### Goal of the exercise
Determine how many lines in the records below include the word "copy" and output that number alone.

Exercise materials section start

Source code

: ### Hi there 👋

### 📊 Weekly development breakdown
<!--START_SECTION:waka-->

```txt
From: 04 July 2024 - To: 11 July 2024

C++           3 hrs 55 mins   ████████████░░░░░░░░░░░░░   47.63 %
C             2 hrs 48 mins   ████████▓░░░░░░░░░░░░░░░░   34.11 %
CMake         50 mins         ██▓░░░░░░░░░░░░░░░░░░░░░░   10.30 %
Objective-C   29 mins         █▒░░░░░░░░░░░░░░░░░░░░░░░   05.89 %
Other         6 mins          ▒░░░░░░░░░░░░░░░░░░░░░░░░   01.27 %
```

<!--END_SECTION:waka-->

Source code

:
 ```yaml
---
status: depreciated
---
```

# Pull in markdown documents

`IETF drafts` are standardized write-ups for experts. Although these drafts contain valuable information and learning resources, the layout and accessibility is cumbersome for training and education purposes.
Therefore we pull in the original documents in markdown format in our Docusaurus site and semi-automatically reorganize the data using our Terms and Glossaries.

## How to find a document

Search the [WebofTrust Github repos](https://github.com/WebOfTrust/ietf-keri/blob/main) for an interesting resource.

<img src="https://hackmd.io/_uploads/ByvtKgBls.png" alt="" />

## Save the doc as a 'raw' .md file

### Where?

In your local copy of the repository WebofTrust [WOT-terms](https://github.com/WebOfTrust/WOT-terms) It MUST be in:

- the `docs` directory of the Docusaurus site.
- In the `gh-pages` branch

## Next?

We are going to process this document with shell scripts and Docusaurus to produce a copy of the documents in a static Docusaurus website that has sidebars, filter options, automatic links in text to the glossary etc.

Exercise materials section end

### Result of the task
2